American target drone

The McDonnell TD2D Katydid (company designation McDonnell Model 31) is a pulsejet-powered American target drone produced by McDonnell Aircraft that entered service with the United States Navy in 1942, and continued in use until the late 1940s.

==History==
In March 1941, the U. S. Navy awarded McDonnell Aircraft a contract for a radio-controlled target drone under the designation of XTD2D-1 for anti-aircraft and aerial gunnery practice. The aircraft had a mid-mounted wing, V-tail, and McDonnell XPJ40-MD-2 pulsejet engine mounted atop the rear fuselage. The drone could be either launched by catapult from the ground or from underwing racks on Consolidated PBY Catalina flying boats. It was gyro-stabilized, and control was by radio command; at the end of its mission the drone could be recovered by parachute.

==Operational history==
The Katydid entered service in 1942; testing took place at the Naval Air Missile Test Center in Point Mugu, California.
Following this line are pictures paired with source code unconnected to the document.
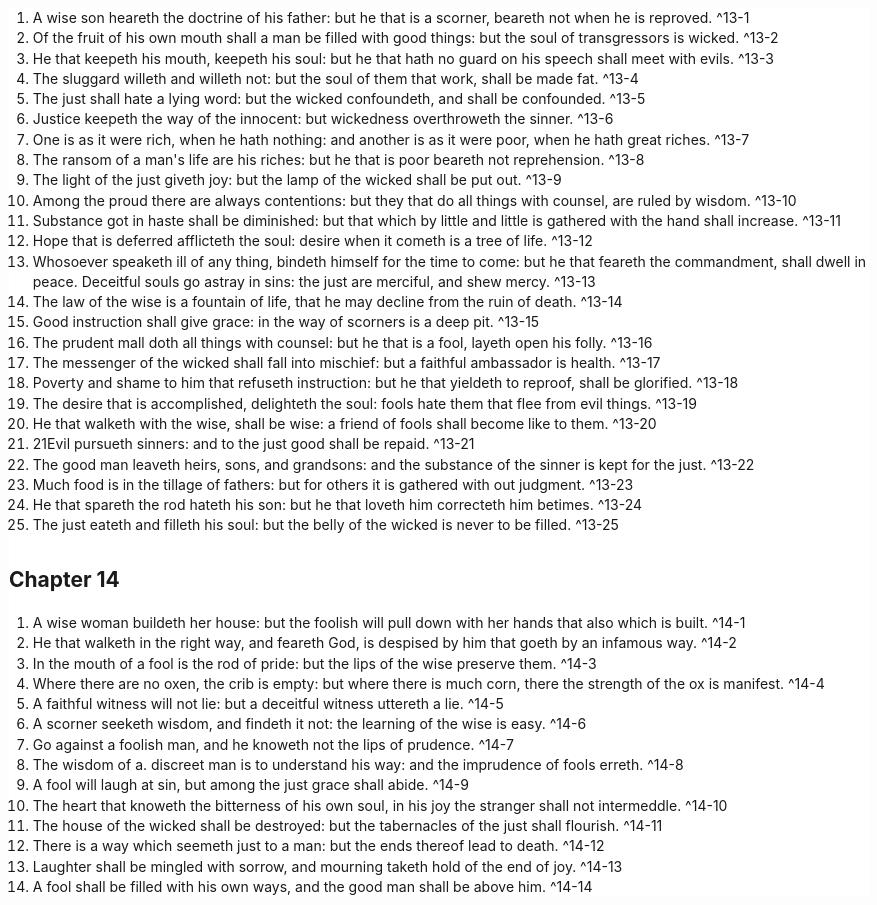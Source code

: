 1. A wise son heareth the doctrine of his father: but he that is a scorner, beareth not when he is reproved. ^13-1
2. Of the fruit of his own mouth shall a man be filled with good things: but the soul of transgressors is wicked. ^13-2
3. He that keepeth his mouth, keepeth his soul: but he that hath no guard on his speech shall meet with evils. ^13-3
4. The sluggard willeth and willeth not: but the soul of them that work, shall be made fat. ^13-4
5. The just shall hate a lying word: but the wicked confoundeth, and shall be confounded. ^13-5
6. Justice keepeth the way of the innocent: but wickedness overthroweth the sinner. ^13-6
7. One is as it were rich, when he hath nothing: and another is as it were poor, when he hath great riches. ^13-7
8. The ransom of a man's life are his riches: but he that is poor beareth not reprehension. ^13-8
9. The light of the just giveth joy: but the lamp of the wicked shall be put out. ^13-9
10. Among the proud there are always contentions: but they that do all things with counsel, are ruled by wisdom. ^13-10
11. Substance got in haste shall be diminished: but that which by little and little is gathered with the hand shall increase. ^13-11
12. Hope that is deferred afflicteth the soul: desire when it cometh is a tree of life. ^13-12
13. Whosoever speaketh ill of any thing, bindeth himself for the time to come: but he that feareth the commandment, shall dwell in peace. Deceitful souls go astray in sins: the just are merciful, and shew mercy. ^13-13
14. The law of the wise is a fountain of life, that he may decline from the ruin of death. ^13-14
15. Good instruction shall give grace: in the way of scorners is a deep pit. ^13-15
16. The prudent mall doth all things with counsel: but he that is a fool, layeth open his folly. ^13-16
17. The messenger of the wicked shall fall into mischief: but a faithful ambassador is health. ^13-17
18. Poverty and shame to him that refuseth instruction: but he that yieldeth to reproof, shall be glorified. ^13-18
19. The desire that is accomplished, delighteth the soul: fools hate them that flee from evil things. ^13-19
20. He that walketh with the wise, shall be wise: a friend of fools shall become like to them. ^13-20
21. 21Evil pursueth sinners: and to the just good shall be repaid. ^13-21
22. The good man leaveth heirs, sons, and grandsons: and the substance of the sinner is kept for the just. ^13-22
23. Much food is in the tillage of fathers: but for others it is gathered with out judgment. ^13-23
24. He that spareth the rod hateth his son: but he that loveth him correcteth him betimes. ^13-24
25. The just eateth and filleth his soul: but the belly of the wicked is never to be filled. ^13-25

## Chapter 14 

1. A wise woman buildeth her house: but the foolish will pull down with her hands that also which is built. ^14-1
2. He that walketh in the right way, and feareth God, is despised by him that goeth by an infamous way. ^14-2
3. In the mouth of a fool is the rod of pride: but the lips of the wise preserve them. ^14-3
4. Where there are no oxen, the crib is empty: but where there is much corn, there the strength of the ox is manifest. ^14-4
5. A faithful witness will not lie: but a deceitful witness uttereth a lie. ^14-5
6. A scorner seeketh wisdom, and findeth it not: the learning of the wise is easy. ^14-6
7. Go against a foolish man, and he knoweth not the lips of prudence. ^14-7
8. The wisdom of a. discreet man is to understand his way: and the imprudence of fools erreth. ^14-8
9. A fool will laugh at sin, but among the just grace shall abide. ^14-9
10. The heart that knoweth the bitterness of his own soul, in his joy the stranger shall not intermeddle. ^14-10
11. The house of the wicked shall be destroyed: but the tabernacles of the just shall flourish. ^14-11
12. There is a way which seemeth just to a man: but the ends thereof lead to death. ^14-12
13. Laughter shall be mingled with sorrow, and mourning taketh hold of the end of joy. ^14-13
14. A fool shall be filled with his own ways, and the good man shall be above him. ^14-14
Production models were originally designated TD2D-1, however the Navy changed its designation system in 1946 and the XTD2D-1 and TD2D-1 were redesignated as XKDD-1 and KDD-1, respectively. Later that year, the Navy changed McDonnell's manufacturer code letter from "D" - which had been shared with Douglas Aircraft - to "H", the KDD-1 being again redesignated, as KDH-1.

==Surviving aircraft==
A KDH-1 is displayed in the Steven F. Udvar-Hazy Center of the National Air and Space Museum, having been donated by the U.S. Navy in 1966.